# Work to complete
The response should consist of every line below, restated exactly, with no pictures.

Records contained in a dataset
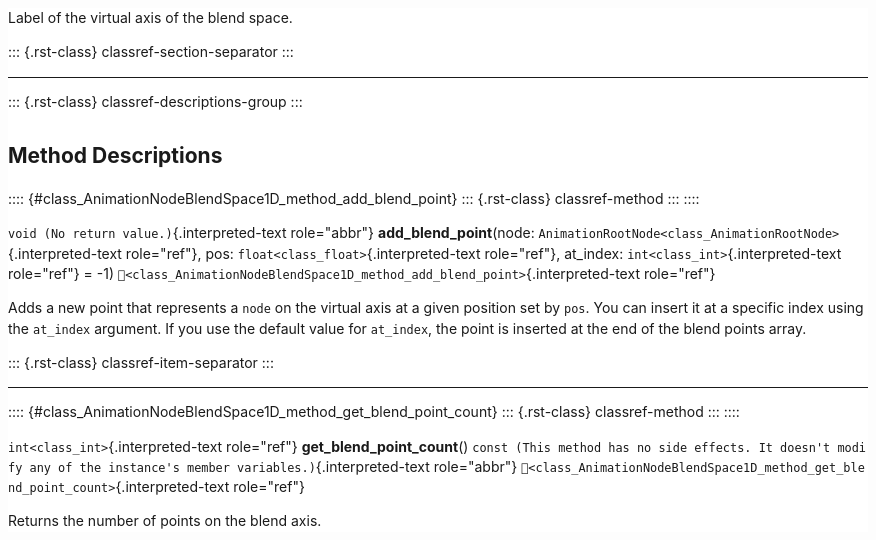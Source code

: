 Label of the virtual axis of the blend space.

::: {.rst-class}
classref-section-separator
:::

------------------------------------------------------------------------

::: {.rst-class}
classref-descriptions-group
:::

## Method Descriptions

:::: {#class_AnimationNodeBlendSpace1D_method_add_blend_point}
::: {.rst-class}
classref-method
:::
::::

`void (No return value.)`{.interpreted-text role="abbr"}
**add_blend_point**(node:
`AnimationRootNode<class_AnimationRootNode>`{.interpreted-text
role="ref"}, pos: `float<class_float>`{.interpreted-text role="ref"},
at_index: `int<class_int>`{.interpreted-text role="ref"} = -1)
`🔗<class_AnimationNodeBlendSpace1D_method_add_blend_point>`{.interpreted-text
role="ref"}

Adds a new point that represents a `node` on the virtual axis at a given
position set by `pos`. You can insert it at a specific index using the
`at_index` argument. If you use the default value for `at_index`, the
point is inserted at the end of the blend points array.

::: {.rst-class}
classref-item-separator
:::

------------------------------------------------------------------------

:::: {#class_AnimationNodeBlendSpace1D_method_get_blend_point_count}
::: {.rst-class}
classref-method
:::
::::

`int<class_int>`{.interpreted-text role="ref"}
**get_blend_point_count**()
`const (This method has no side effects. It doesn't modify any of the instance's member variables.)`{.interpreted-text
role="abbr"}
`🔗<class_AnimationNodeBlendSpace1D_method_get_blend_point_count>`{.interpreted-text
role="ref"}

Returns the number of points on the blend axis.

# Written solution
Source code

: Label of the virtual axis of the blend space.

::: {.rst-class}
classref-section-separator
:::

------------------------------------------------------------------------

::: {.rst-class}
classref-descriptions-group
:::

## Method Descriptions

:::: {#class_AnimationNodeBlendSpace1D_method_add_blend_point}
::: {.rst-class}
classref-method
:::
::::

`void (No return value.)`{.interpreted-text role="abbr"}
**add_blend_point**(node:
`AnimationRootNode<class_AnimationRootNode>`{.interpreted-text
role="ref"}, pos: `float<class_float>`{.interpreted-text role="ref"},
at_index: `int<class_int>`{.interpreted-text role="ref"} = -1)
`🔗<class_AnimationNodeBlendSpace1D_method_add_blend_point>`{.interpreted-text
role="ref"}

Adds a new point that represents a `node` on the virtual axis at a given
position set by `pos`. You can insert it at a specific index using the
`at_index` argument. If you use the default value for `at_index`, the
point is inserted at the end of the blend points array.

::: {.rst-class}
classref-item-separator
:::

------------------------------------------------------------------------

:::: {#class_AnimationNodeBlendSpace1D_method_get_blend_point_count}
::: {.rst-class}
classref-method
:::
::::

`int<class_int>`{.interpreted-text role="ref"}
**get_blend_point_count**()
`const (This method has no side effects. It doesn't modify any of the instance's member variables.)`{.interpreted-text
role="abbr"}
`🔗<class_AnimationNodeBlendSpace1D_method_get_blend_point_count>`{.interpreted-text
role="ref"}

Returns the number of points on the blend axis.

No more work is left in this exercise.